Yes, I consider the whole Bible a myth. That doesn’t make it less powerful or less real in any important sense. And it doesn’t mean that some of it isn’t historically accurate. Neither does the fact that some of it is historically accurate prove that Jesus rose from the dead or that Mary was inseminated via a dove, or any of the other crucial (sometimes literally so) points in the Bible.
Hamlet is very real to me, more so than many people who have lived and breathed, or are even living in very close proximity to me. I know Hamlet a lot better and have seen him at his best and at his worst. Yet, as with my neighbors, I don’t know what goes on offstage. That part’s on me and my struggle between reason and imagination (note that I am not saying that either is more important than the other). But I could carry that much further. Do I really know the person I’ve lived with for nearly twenty-three years? She’s not here now. And she had a good deal of her life before we met. The fact that I know, as well as I know anything, what she’s capable of and what she would never do is based solely on my experience with her. It still boils down to faith. I have faith in Kaye, and I have faith in God’s existence. Both are based on the same kind of experience and reason.
I don’t begrudge atheists their belief system. I do think it takes as much of a leap of faith not to believe in God as it does to believe in God, since neither position can be proven. Given those options, I’ll choose the more hopeful one. I am not afraid of God, because I don’t believe that any omniscient, benevolent entity would be as petty as the Bible often claims. I know lots of people who would; it’s just that none of them have the kind of power that God would have. That’s a combination of reason and faith. That God is omniscient and benevolent is part of my definition of God.
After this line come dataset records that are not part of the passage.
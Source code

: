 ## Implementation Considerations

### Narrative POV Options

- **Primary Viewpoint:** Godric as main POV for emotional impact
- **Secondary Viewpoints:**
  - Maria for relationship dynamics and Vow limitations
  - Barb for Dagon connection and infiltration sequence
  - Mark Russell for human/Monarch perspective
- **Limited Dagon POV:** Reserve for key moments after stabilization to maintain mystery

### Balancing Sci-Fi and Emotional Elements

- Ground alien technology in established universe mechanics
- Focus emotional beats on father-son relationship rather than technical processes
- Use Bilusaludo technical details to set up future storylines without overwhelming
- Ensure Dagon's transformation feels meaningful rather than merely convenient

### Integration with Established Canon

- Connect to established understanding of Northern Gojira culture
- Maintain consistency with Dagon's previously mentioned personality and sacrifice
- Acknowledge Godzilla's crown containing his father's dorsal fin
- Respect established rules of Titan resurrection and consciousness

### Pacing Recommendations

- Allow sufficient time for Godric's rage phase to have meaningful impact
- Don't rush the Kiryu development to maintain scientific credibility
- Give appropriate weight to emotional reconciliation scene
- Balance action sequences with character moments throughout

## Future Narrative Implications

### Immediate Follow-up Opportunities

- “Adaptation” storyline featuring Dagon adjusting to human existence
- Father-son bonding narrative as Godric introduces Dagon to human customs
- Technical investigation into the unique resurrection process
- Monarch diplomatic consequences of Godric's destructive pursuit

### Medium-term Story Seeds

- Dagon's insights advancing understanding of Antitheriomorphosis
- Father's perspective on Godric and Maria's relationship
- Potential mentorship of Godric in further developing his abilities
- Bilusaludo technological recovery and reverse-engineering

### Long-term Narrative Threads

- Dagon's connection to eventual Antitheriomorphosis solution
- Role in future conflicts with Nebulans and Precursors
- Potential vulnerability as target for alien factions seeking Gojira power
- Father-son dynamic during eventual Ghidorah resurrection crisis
I just get tired of being stereotyped as an idiotic, bigoted, closed-minded person because I have decided that I believe in God. So now I’m going to prove, to myself, anyway, that I have at least limited free will and take control of my life to the degree of clearing up my study, which, as my mother would say, looks like a hurricane swept through it.
I respect other people’s rights to think what they think. I don’t think I’m always right. But I do think.